European partners are clearly frustrated, and it should come as no surprise that despite the threats of retaliation from Trump, they are taking steps to diversify their defense suppliers and to “de-risk” from the U.S. defense industrial base. With increasing frequency, European leaders are making it clear in public statements and in policy proposals that confidence in the U.S. as a security provider is shaken, driving changes in procurement and discussions on strategic autonomy in European defense production.

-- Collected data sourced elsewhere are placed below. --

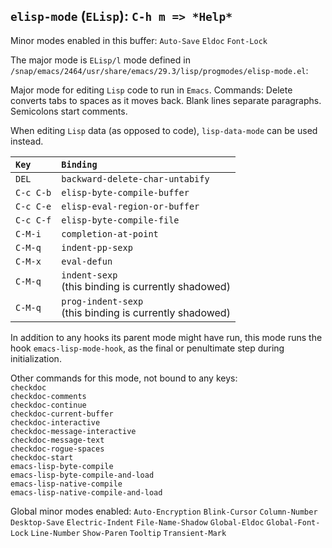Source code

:## `elisp-mode` (`ELisp`): `C-h m => *Help*`

Minor modes enabled in this buffer: `Auto-Save` `Eldoc` `Font-Lock`

The major mode is `ELisp/l` mode defined
in `/snap/emacs/2464/usr/share/emacs/29.3/lisp/progmodes/elisp-mode.el`:

Major mode for editing `Lisp` code to run in `Emacs`.
Commands:
Delete converts tabs to spaces as it moves back.
Blank lines separate paragraphs.  Semicolons start comments.

When editing `Lisp` data (as opposed to code), `lisp-data-mode` can
be used instead.

| `Key`      | `Binding` |
|:----------|:--------|
| `DEL`     | `backward-delete-char-untabify` |
| `C-c C-b` | `elisp-byte-compile-buffer` |
| `C-c C-e` | `elisp-eval-region-or-buffer` |
| `C-c C-f` | `elisp-byte-compile-file` |
| `C-M-i`   | `completion-at-point` |
| `C-M-q`   | `indent-pp-sexp` |
| `C-M-x`   | `eval-defun` |
| `C-M-q`   | `indent-sexp` <br> (this binding is currently shadowed) |
| `C-M-q`   | `prog-indent-sexp` <br> (this binding is currently shadowed) |

In addition to any hooks its parent mode might have run, this mode
runs the hook `emacs-lisp-mode-hook`, as the final or penultimate step
during initialization.

Other commands for this mode, not bound to any keys:
<br>`checkdoc`
<br>`checkdoc-comments`
<br>`checkdoc-continue`
<br>`checkdoc-current-buffer`
<br>`checkdoc-interactive`
<br>`checkdoc-message-interactive`
<br>`checkdoc-message-text`
<br>`checkdoc-rogue-spaces`
<br>`checkdoc-start`
<br>`emacs-lisp-byte-compile`
<br>`emacs-lisp-byte-compile-and-load`
<br>`emacs-lisp-native-compile`
<br>`emacs-lisp-native-compile-and-load`

Global minor modes enabled: `Auto-Encryption` `Blink-Cursor` `Column-Number`
`Desktop-Save` `Electric-Indent` `File-Name-Shadow` `Global-Eldoc`
`Global-Font-Lock` `Line-Number` `Show-Paren` `Tooltip` `Transient-Mark`
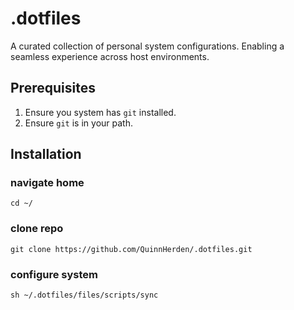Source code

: # .dotfiles

A curated collection of personal system configurations.
Enabling a seamless experience across host environments.

## Prerequisites

1. Ensure you system has `git` installed.
2. Ensure `git` is in your path.

## Installation

### navigate home

`cd ~/`

### clone repo

`git clone https://github.com/QuinnHerden/.dotfiles.git`

###  configure system

`sh ~/.dotfiles/files/scripts/sync`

At the end of Heller’s novel, the protagonist, Captain John Yossarian, escapes his own Catch-22 dilemma by rejecting the binary choice between a court-martial or an honorable discharge that would compromise his integrity; instead, he opts to escape to Sweden and gain control of his own destiny. There is a lesson to be learned here for the Trump administration — in creating a Catch-22 for Europe as it seeks to build up its defense capability, the U.S. might well push Europe to find its third option. The administration should take stock of the paradox it’s created for Europe before discussions in Ankara lead to a spending spree that benefits Turkish and French industry rather than America.